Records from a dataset
※ ※ ※

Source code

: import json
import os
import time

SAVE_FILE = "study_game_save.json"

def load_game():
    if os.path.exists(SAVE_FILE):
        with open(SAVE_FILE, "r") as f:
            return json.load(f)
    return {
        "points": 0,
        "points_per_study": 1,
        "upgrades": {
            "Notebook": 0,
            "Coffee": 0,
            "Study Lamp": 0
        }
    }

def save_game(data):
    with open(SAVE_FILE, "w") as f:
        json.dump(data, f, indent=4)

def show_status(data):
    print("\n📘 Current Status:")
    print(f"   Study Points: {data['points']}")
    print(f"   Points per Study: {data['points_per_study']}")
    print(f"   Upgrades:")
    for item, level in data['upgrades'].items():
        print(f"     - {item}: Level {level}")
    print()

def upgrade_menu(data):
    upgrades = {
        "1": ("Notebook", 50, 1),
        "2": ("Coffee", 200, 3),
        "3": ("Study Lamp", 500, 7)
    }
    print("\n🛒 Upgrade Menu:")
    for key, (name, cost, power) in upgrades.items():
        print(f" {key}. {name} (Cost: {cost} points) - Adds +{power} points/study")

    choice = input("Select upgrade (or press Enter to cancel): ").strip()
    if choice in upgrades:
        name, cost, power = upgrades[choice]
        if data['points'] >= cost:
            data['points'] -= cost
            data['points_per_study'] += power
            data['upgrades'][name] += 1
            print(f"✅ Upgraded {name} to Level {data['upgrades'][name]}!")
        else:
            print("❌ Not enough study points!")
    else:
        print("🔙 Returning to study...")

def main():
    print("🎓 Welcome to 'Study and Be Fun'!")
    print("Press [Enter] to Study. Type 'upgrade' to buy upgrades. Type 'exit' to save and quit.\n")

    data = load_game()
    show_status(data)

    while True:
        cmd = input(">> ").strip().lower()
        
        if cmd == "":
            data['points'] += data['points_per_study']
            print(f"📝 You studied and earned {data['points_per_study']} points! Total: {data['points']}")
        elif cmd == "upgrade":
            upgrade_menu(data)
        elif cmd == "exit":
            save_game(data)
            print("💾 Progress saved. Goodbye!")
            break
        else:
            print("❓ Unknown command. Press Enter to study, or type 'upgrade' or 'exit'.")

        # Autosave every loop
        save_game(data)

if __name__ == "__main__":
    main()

※ ※ ※

* **Task instructions**: Look above for every line with the word "exit" and copy it.

* **Written answer**:
    print("Press [Enter] to Study. Type 'upgrade' to buy upgrades. Type 'exit' to save and quit.\n")
        elif cmd == "exit":
            print("❓ Unknown command. Press Enter to study, or type 'upgrade' or 'exit'.")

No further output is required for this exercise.